Thanks a lot for helping me out!

So I deleted the old versions of R and RStudio and installed the updated versions. First, I tried the same code again in plain R, this did not work, I ended up with the same problem.

I then used your code to extract the necessary files manually. That worked. The variable "deu" indeed has 1175642 lines (not the 780213 lines you got because I switched to a wikipedia corpus, sorry for the chaos)

the following line worked to read in the LCC data

LCC.data <- read.corp.LCC("deu_wikipedia_2016_1M", fileEncoding = "UTF-8", 
prefix = "deu_wikipedia_2016_1M-")

But the data is still only 45 lines long, stopping at some strange character sign.

i would assume that the encoding option is the one to experiment with to get the call to produce reliable results

...What did you mean by that?

concerning the readLines() call: the following worked

lines <- readLines(file('deu_wikipedia_2016_1M/deu_wikipedia_2016_1M-words.txt'))

but when looking at the words which are read in, any character which is not an ASCII sign, like ä/ö/ü ... is not read correctly

Do you have an idea what else to do?

Thanks again!!

unDocUMeantIt commented 5 years ago

First, I tried the same code again in plain R, this did not work, I ended up with the same problem.

ok, so we can rule that one out; this is indeed a character encoding issue.
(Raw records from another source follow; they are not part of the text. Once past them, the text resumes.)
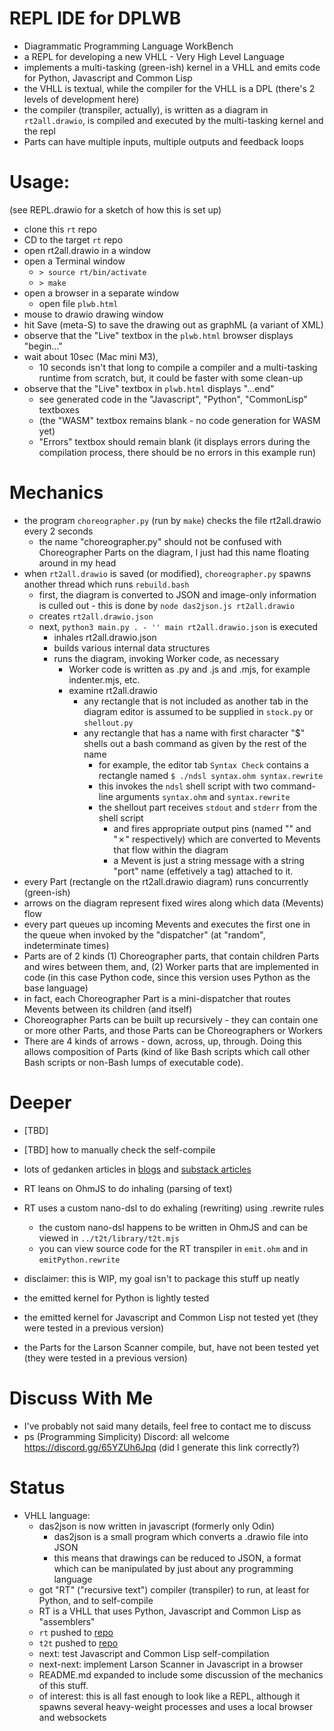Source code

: # REPL IDE for DPLWB
- Diagrammatic Programming Language WorkBench
- a REPL for developing a new VHLL - Very High Level Language
- implements a multi-tasking (green-ish) kernel in a VHLL and emits code for Python, Javascript and Common Lisp
- the VHLL is textual, while the compiler for the VHLL is a DPL (there's 2 levels of development here)
- the compiler (transpiler, actually), is written as a diagram in `rt2all.drawio`, is compiled and executed by the multi-tasking kernel and the repl
- Parts can have multiple inputs, multiple outputs and feedback loops

# Usage:
(see REPL.drawio for a sketch of how this is set up)

- clone this `rt` repo
- CD to the target `rt` repo
- open rt2all.drawio in a window
- open a Terminal window 
  - `> source rt/bin/activate`
  - `> make`
- open a browser in a separate window
  - open file `plwb.html`
- mouse to drawio drawing window
- hit Save (meta-S) to save the drawing out as graphML (a variant of XML)
- observe that the "Live" textbox in the `plwb.html` browser displays "begin..."
- wait about 10sec (Mac mini M3), 
  - 10 seconds isn't that long to compile a compiler and a multi-tasking runtime from scratch, but, it could be faster with some clean-up
- observe that the "Live" textbox in `plwb.html` displays "...end"
	- see generated code in the "Javascript", "Python", "CommonLisp" textboxes
	- (the "WASM" textbox remains blank - no code generation for WASM yet)
	- "Errors" textbox should remain blank (it displays errors during the compilation process, there should be no errors in this example run)
	
# Mechanics
- the program `choreographer.py` (run by `make`) checks the file rt2all.drawio every 2 seconds
  - the name "choreographer.py" should not be confused with Choreographer Parts on the diagram, I just had this name floating around in my head
- when `rt2all.drawio` is saved (or modified), `choreographer.py` spawns another thread which runs `rebuild.bash`
  - first, the diagram is converted to JSON and image-only information is culled out - this is done by `node das2json.js rt2all.drawio`
  - creates `rt2all.drawio.json`
  - next, `python3 main.py . - '' main rt2all.drawio.json` is executed
	 - inhales rt2all.drawio.json
	 - builds various internal data structures
	 - runs the diagram, invoking Worker code, as necessary
		 - Worker code is written as .py and .js and .mjs, for example indenter.mjs, etc.
		 - examine rt2all.drawio 
			 - any rectangle that is not included as another tab in the diagram editor is assumed to be supplied in `stock.py` or `shellout.py`
			 - any rectangle that has a name with first character "$" shells out a bash command as given by the rest of the name
				 - for example, the editor tab `Syntax Check` contains a rectangle named `$ ./ndsl syntax.ohm syntax.rewrite` 
				 - this invokes the `ndsl` shell script with two command-line arguments `syntax.ohm` and `syntax.rewrite`
				 - the shellout part receives `stdout` and `stderr` from the shell script 
					 - and fires appropriate output pins (named "" and "✗" respectively) which are converted to Mevents that flow within
						 the diagram
					 - a Mevent is just a string message with a string "port" name (effetively a tag) attached to it.
- every Part (rectangle on the rt2all.drawio diagram) runs concurrently (green-ish)
- arrows on the diagram represent fixed wires along which data (Mevents) flow
- every part queues up incoming Mevents and executes the first one in the queue when invoked by the "dispatcher" (at "random", indeterminate times)
- Parts are of 2 kinds (1) Choreographer parts, that contain children Parts and wires between them, and, (2) Worker parts that are implemented in code (in this case Python code, since this version uses Python as the base language)
- in fact, each Choreographer Part is a mini-dispatcher that routes Mevents between its children (and itself)
- Choreographer Parts can be built up recursively - they can contain one or more other Parts, and those Parts can be Choreographers or Workers
- There are 4 kinds of arrows - down, across, up, through. Doing this allows composition of Parts (kind of like Bash scripts which call other Bash scripts or non-Bash lumps of executable code).

# Deeper
- [TBD]
- [TBD] how to manually check the self-compile
- lots of gedanken articles in [blogs](guitarvydas.github.io) and [substack articles](paultarvydas.substack.com)

- RT leans on OhmJS to do inhaling (parsing of text)
- RT uses a custom nano-dsl to do exhaling (rewriting) using .rewrite rules
	- the custom nano-dsl happens to be written in OhmJS and can be viewed in `../t2t/library/t2t.mjs`
	- you can view source code for the RT transpiler in `emit.ohm` and in `emitPython.rewrite`
- disclaimer: this is WIP, my goal isn't to package this stuff up neatly
- the emitted kernel for Python is lightly tested
- the emitted kernel for Javascript and Common Lisp not tested yet (they were tested in a previous version)
- the Parts for the Larson Scanner compile, but, have not been tested yet (they were tested in a previous version)

# Discuss With Me
- I've probably not said many details, feel free to contact me to discuss
- ps (Programming Simplicity) Discord: all welcome https://discord.gg/65YZUh6Jpq (did I generate this link correctly?)

# Status
- VHLL language: 
	- das2json is now written in javascript (formerly only Odin)
		- das2json is a small program which converts a .drawio file into JSON
		- this means that drawings can be reduced to JSON, a format which can be manipulated by just about any programming language
	- got "RT" ("recursive text") compiler (transpiler) to run, at least for Python, and to self-compile 
	- RT is a VHLL that uses Python, Javascript and Common Lisp as "assemblers"
	- `rt` pushed to [repo](https://github.com/guitarvydas/rt/tree/dev)
	- `t2t` pushed to [repo](https://github.com/guitarvydas/t2t)
	- next: test Javascript and Common Lisp self-compilation
	- next-next: implement Larson Scanner in Javascript in a browser
	- README.md expanded to include some discussion of the mechanics of this stuff.
	- of interest: this is all fast enough to look like a REPL, although it spawns several heavy-weight processes and uses a local browser and websockets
But the data is still only 45 lines long, stopping at some strange character sign.

yeah, it stops at the first "broken" character it reads, because it doesn't know how to proceed. the files inside the LCC archive are clearly in UTF-8 format, meaning the task at hand is to get R to import it properly. we need to figure out how readLines() must be configured so the imported text is displayed correctly.
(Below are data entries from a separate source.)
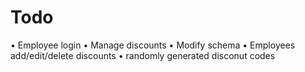 # Todo
• Employee login
• Manage discounts
• Modify schema
• Employees add/edit/delete discounts
• randomly generated disconut codes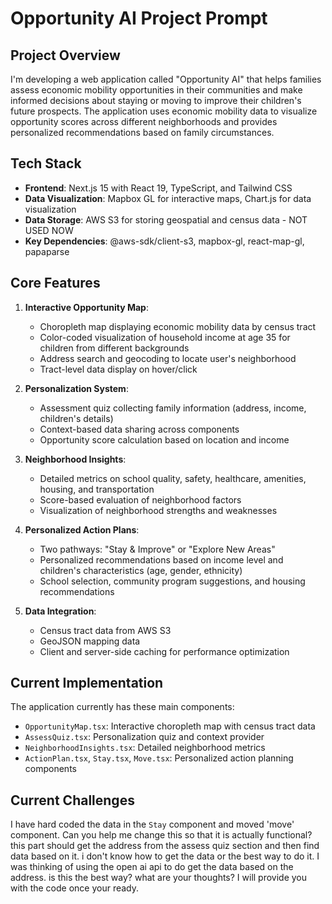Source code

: # Opportunity AI Project Prompt

## Project Overview
I'm developing a web application called "Opportunity AI" that helps families assess economic mobility opportunities in their communities and make informed decisions about staying or moving to improve their children's future prospects. The application uses economic mobility data to visualize opportunity scores across different neighborhoods and provides personalized recommendations based on family circumstances.

## Tech Stack
- **Frontend**: Next.js 15 with React 19, TypeScript, and Tailwind CSS
- **Data Visualization**: Mapbox GL for interactive maps, Chart.js for data visualization
- **Data Storage**: AWS S3 for storing geospatial and census data - NOT USED NOW
- **Key Dependencies**: @aws-sdk/client-s3, mapbox-gl, react-map-gl, papaparse

## Core Features
1. **Interactive Opportunity Map**:
   - Choropleth map displaying economic mobility data by census tract
   - Color-coded visualization of household income at age 35 for children from different backgrounds
   - Address search and geocoding to locate user's neighborhood
   - Tract-level data display on hover/click

2. **Personalization System**:
   - Assessment quiz collecting family information (address, income, children's details)
   - Context-based data sharing across components
   - Opportunity score calculation based on location and income

3. **Neighborhood Insights**:
   - Detailed metrics on school quality, safety, healthcare, amenities, housing, and transportation
   - Score-based evaluation of neighborhood factors
   - Visualization of neighborhood strengths and weaknesses

4. **Personalized Action Plans**:
   - Two pathways: "Stay & Improve" or "Explore New Areas"
   - Personalized recommendations based on income level and children's characteristics (age, gender, ethnicity)
   - School selection, community program suggestions, and housing recommendations

5. **Data Integration**:
   - Census tract data from AWS S3
   - GeoJSON mapping data
   - Client and server-side caching for performance optimization

## Current Implementation
The application currently has these main components:
- `OpportunityMap.tsx`: Interactive choropleth map with census tract data
- `AssessQuiz.tsx`: Personalization quiz and context provider
- `NeighborhoodInsights.tsx`: Detailed neighborhood metrics
- `ActionPlan.tsx`, `Stay.tsx`, `Move.tsx`: Personalized action planning components

## Current Challenges
I have hard coded the data in the `Stay` component and moved 'move' component. Can you help me change this so that it is actually functional? this part should get the address from the assess quiz section and then find data based on it. i don't know how to get the data or the best way to do it. I was thinking of using the open ai api to do get the data based on the address. is this the best way? what are your thoughts? I will provide you with the code once your ready. 

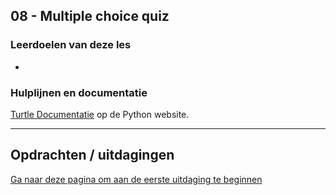 ## 08 - Multiple choice quiz


### Leerdoelen van deze les
* 


### Hulplijnen en documentatie

[Turtle Documentatie](https://docs.python.org/3/library/turtle.html) op de Python website. 

---

## Opdrachten / uitdagingen

[Ga naar deze pagina om aan de eerste uitdaging te beginnen](opdracht_01.md)



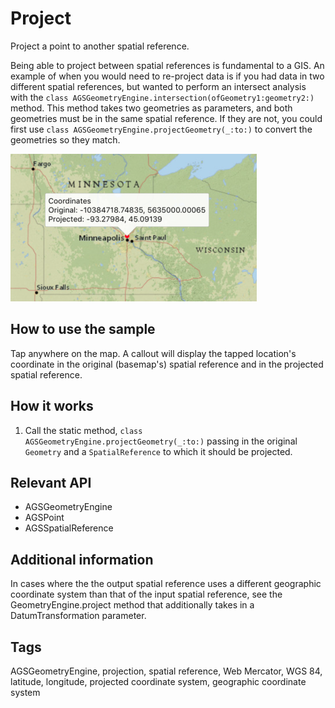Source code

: # Project

Project a point to another spatial reference.

Being able to project between spatial references is fundamental to a GIS. An example of when you would need to re-project data is if you had data in two different spatial references, but wanted to perform an intersect analysis with the `class AGSGeometryEngine.intersection(ofGeometry1:geometry2:)` method. This method takes two geometries as parameters, and both geometries must be in the same spatial reference. If they are not, you could first use `class AGSGeometryEngine.projectGeometry(_:to:)` to convert the geometries so they match.

![Project App](project.png)

## How to use the sample

Tap anywhere on the map. A callout will display the tapped location's coordinate in the original (basemap's) spatial reference and in the projected spatial reference.

## How it works

1. Call the  static method, `class AGSGeometryEngine.projectGeometry(_:to:)` passing in the original `Geometry` and a `SpatialReference` to which it should be projected.


## Relevant API

* AGSGeometryEngine
* AGSPoint
* AGSSpatialReference

## Additional information

In cases where the the output spatial reference uses a different geographic coordinate system than that of the input spatial reference, see the GeometryEngine.project method that additionally takes in a DatumTransformation parameter.

## Tags

AGSGeometryEngine, projection, spatial reference, Web Mercator, WGS 84, latitude, longitude, projected coordinate system, geographic coordinate system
by encoding option i meant playing around with the encoding argument of the readLines() function. by default, koRpus sets it to UTF-8, which in your case obviously leads to incomplete results. so trying to change the encoding when you import the raw text with readLines() looks like a reasonable way to find a solution.

alternatively, could you try to nest your readLines() call in enc2utf8() (i.e., enc2utf8(readLines(...))) and check the umlauts again?

unDocUMeantIt commented 4 years ago

are you still working on this? if not, i'll close the issue.

friederikebusse commented 4 years ago

No I don’t, thanks for closing the issue!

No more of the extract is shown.